──────── Information supplied ────────
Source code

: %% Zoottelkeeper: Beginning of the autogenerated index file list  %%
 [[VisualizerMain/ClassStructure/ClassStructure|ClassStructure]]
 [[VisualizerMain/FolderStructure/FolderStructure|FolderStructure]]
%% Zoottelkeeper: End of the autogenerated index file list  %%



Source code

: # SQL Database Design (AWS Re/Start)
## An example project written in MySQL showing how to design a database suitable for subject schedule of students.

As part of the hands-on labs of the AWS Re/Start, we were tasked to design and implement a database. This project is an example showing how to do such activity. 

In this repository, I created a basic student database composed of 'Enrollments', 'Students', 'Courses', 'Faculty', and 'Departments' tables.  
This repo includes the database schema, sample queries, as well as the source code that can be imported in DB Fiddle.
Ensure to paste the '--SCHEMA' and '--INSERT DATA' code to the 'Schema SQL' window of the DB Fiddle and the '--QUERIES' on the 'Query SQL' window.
────────
» Exercise directions:
Set down exactly, and only, the lines from the one containing "This repo includes" through the final line of the entries above.

» Reply to the exercise:
This repo includes the database schema, sample queries, as well as the source code that can be imported in DB Fiddle.
Ensure to paste the '--SCHEMA' and '--INSERT DATA' code to the 'Schema SQL' window of the DB Fiddle and the '--QUERIES' on the 'Query SQL' window.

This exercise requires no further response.